> **What to produce**:
The response should be an exact repetition of all the entries.

[Information]

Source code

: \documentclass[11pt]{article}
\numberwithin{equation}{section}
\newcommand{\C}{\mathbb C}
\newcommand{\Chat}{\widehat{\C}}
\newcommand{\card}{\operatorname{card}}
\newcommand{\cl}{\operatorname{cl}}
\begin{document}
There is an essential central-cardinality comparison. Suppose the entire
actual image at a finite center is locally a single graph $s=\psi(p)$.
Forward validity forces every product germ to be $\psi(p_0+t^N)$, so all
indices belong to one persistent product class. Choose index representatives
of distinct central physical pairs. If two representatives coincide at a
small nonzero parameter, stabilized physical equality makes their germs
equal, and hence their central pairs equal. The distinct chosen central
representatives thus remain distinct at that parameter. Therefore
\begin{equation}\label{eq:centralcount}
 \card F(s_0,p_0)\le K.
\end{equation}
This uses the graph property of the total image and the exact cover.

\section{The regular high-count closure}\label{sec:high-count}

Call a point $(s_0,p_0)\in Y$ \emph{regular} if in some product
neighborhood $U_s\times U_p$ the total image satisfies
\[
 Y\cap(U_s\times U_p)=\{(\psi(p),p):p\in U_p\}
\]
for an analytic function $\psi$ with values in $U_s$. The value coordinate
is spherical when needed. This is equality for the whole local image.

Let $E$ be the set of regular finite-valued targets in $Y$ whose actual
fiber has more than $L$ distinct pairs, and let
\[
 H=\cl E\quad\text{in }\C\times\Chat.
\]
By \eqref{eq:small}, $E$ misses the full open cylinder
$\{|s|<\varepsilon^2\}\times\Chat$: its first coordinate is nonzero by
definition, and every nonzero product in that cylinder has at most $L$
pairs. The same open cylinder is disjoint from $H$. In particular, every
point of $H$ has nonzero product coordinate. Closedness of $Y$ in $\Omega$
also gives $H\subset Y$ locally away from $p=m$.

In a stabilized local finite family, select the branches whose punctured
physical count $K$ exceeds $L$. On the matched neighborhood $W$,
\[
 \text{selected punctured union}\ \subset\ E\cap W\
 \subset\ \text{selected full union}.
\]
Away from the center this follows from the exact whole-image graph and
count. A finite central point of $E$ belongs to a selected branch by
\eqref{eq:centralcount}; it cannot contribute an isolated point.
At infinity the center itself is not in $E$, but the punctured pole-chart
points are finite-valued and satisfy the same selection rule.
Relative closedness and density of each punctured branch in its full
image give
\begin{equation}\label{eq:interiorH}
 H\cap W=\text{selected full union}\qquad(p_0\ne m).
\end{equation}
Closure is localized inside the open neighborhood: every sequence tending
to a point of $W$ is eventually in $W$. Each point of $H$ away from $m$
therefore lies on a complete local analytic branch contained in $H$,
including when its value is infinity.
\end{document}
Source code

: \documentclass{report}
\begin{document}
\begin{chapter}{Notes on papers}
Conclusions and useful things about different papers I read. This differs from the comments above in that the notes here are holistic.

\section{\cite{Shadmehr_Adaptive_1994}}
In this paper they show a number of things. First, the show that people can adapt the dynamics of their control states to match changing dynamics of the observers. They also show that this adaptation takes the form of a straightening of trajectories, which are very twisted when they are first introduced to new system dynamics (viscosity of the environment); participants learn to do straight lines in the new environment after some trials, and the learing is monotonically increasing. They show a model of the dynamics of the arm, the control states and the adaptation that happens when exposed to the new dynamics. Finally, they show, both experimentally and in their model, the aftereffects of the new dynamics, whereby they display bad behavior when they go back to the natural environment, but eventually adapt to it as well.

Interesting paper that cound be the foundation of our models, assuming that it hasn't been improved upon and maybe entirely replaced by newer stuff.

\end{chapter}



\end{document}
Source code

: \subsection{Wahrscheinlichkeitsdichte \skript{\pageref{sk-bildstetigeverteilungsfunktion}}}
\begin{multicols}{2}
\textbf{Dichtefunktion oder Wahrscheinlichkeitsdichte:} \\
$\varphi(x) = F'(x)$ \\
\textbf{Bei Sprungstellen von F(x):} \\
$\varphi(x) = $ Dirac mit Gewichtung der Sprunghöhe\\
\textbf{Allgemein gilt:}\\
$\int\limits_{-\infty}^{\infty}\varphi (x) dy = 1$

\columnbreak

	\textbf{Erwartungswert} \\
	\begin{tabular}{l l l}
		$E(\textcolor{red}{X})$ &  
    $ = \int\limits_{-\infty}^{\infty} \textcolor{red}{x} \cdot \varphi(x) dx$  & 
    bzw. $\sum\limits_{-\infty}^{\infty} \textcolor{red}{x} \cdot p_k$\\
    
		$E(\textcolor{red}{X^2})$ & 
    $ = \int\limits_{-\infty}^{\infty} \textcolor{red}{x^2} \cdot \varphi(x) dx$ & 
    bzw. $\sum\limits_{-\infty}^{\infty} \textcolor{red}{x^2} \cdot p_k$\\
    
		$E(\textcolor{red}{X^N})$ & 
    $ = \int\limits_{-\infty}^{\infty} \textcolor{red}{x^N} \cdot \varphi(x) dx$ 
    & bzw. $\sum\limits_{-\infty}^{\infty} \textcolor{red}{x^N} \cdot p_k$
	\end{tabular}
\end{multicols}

[/Information]

> **Written response**:
Source code

: \documentclass[11pt]{article}
\numberwithin{equation}{section}
\newcommand{\C}{\mathbb C}
\newcommand{\Chat}{\widehat{\C}}
\newcommand{\card}{\operatorname{card}}
\newcommand{\cl}{\operatorname{cl}}
\begin{document}
There is an essential central-cardinality comparison. Suppose the entire
actual image at a finite center is locally a single graph $s=\psi(p)$.
Forward validity forces every product germ to be $\psi(p_0+t^N)$, so all
indices belong to one persistent product class. Choose index representatives
of distinct central physical pairs. If two representatives coincide at a
small nonzero parameter, stabilized physical equality makes their germs
equal, and hence their central pairs equal. The distinct chosen central
representatives thus remain distinct at that parameter. Therefore
\begin{equation}\label{eq:centralcount}
 \card F(s_0,p_0)\le K.
\end{equation}
This uses the graph property of the total image and the exact cover.

\section{The regular high-count closure}\label{sec:high-count}

Call a point $(s_0,p_0)\in Y$ \emph{regular} if in some product
neighborhood $U_s\times U_p$ the total image satisfies
\[
 Y\cap(U_s\times U_p)=\{(\psi(p),p):p\in U_p\}
\]
for an analytic function $\psi$ with values in $U_s$. The value coordinate
is spherical when needed. This is equality for the whole local image.

Let $E$ be the set of regular finite-valued targets in $Y$ whose actual
fiber has more than $L$ distinct pairs, and let
\[
 H=\cl E\quad\text{in }\C\times\Chat.
\]
By \eqref{eq:small}, $E$ misses the full open cylinder
$\{|s|<\varepsilon^2\}\times\Chat$: its first coordinate is nonzero by
definition, and every nonzero product in that cylinder has at most $L$
pairs. The same open cylinder is disjoint from $H$. In particular, every
point of $H$ has nonzero product coordinate. Closedness of $Y$ in $\Omega$
also gives $H\subset Y$ locally away from $p=m$.

In a stabilized local finite family, select the branches whose punctured
physical count $K$ exceeds $L$. On the matched neighborhood $W$,
\[
 \text{selected punctured union}\ \subset\ E\cap W\
 \subset\ \text{selected full union}.
\]
Away from the center this follows from the exact whole-image graph and
count. A finite central point of $E$ belongs to a selected branch by
\eqref{eq:centralcount}; it cannot contribute an isolated point.
At infinity the center itself is not in $E$, but the punctured pole-chart
points are finite-valued and satisfy the same selection rule.
Relative closedness and density of each punctured branch in its full
image give
\begin{equation}\label{eq:interiorH}
 H\cap W=\text{selected full union}\qquad(p_0\ne m).
\end{equation}
Closure is localized inside the open neighborhood: every sequence tending
to a point of $W$ is eventually in $W$. Each point of $H$ away from $m$
therefore lies on a complete local analytic branch contained in $H$,
including when its value is infinity.
\end{document}
Source code

: \documentclass{report}
\begin{document}
\begin{chapter}{Notes on papers}
Conclusions and useful things about different papers I read. This differs from the comments above in that the notes here are holistic.

\section{\cite{Shadmehr_Adaptive_1994}}
In this paper they show a number of things. First, the show that people can adapt the dynamics of their control states to match changing dynamics of the observers. They also show that this adaptation takes the form of a straightening of trajectories, which are very twisted when they are first introduced to new system dynamics (viscosity of the environment); participants learn to do straight lines in the new environment after some trials, and the learing is monotonically increasing. They show a model of the dynamics of the arm, the control states and the adaptation that happens when exposed to the new dynamics. Finally, they show, both experimentally and in their model, the aftereffects of the new dynamics, whereby they display bad behavior when they go back to the natural environment, but eventually adapt to it as well.

Interesting paper that cound be the foundation of our models, assuming that it hasn't been improved upon and maybe entirely replaced by newer stuff.

\end{chapter}



\end{document}
Source code

: \subsection{Wahrscheinlichkeitsdichte \skript{\pageref{sk-bildstetigeverteilungsfunktion}}}
\begin{multicols}{2}
\textbf{Dichtefunktion oder Wahrscheinlichkeitsdichte:} \\
$\varphi(x) = F'(x)$ \\
\textbf{Bei Sprungstellen von F(x):} \\
$\varphi(x) = $ Dirac mit Gewichtung der Sprunghöhe\\
\textbf{Allgemein gilt:}\\
$\int\limits_{-\infty}^{\infty}\varphi (x) dy = 1$

\columnbreak

	\textbf{Erwartungswert} \\
	\begin{tabular}{l l l}
		$E(\textcolor{red}{X})$ &  
    $ = \int\limits_{-\infty}^{\infty} \textcolor{red}{x} \cdot \varphi(x) dx$  & 
    bzw. $\sum\limits_{-\infty}^{\infty} \textcolor{red}{x} \cdot p_k$\\
    
		$E(\textcolor{red}{X^2})$ & 
    $ = \int\limits_{-\infty}^{\infty} \textcolor{red}{x^2} \cdot \varphi(x) dx$ & 
    bzw. $\sum\limits_{-\infty}^{\infty} \textcolor{red}{x^2} \cdot p_k$\\
    
		$E(\textcolor{red}{X^N})$ & 
    $ = \int\limits_{-\infty}^{\infty} \textcolor{red}{x^N} \cdot \varphi(x) dx$ 
    & bzw. $\sum\limits_{-\infty}^{\infty} \textcolor{red}{x^N} \cdot p_k$
	\end{tabular}
\end{multicols}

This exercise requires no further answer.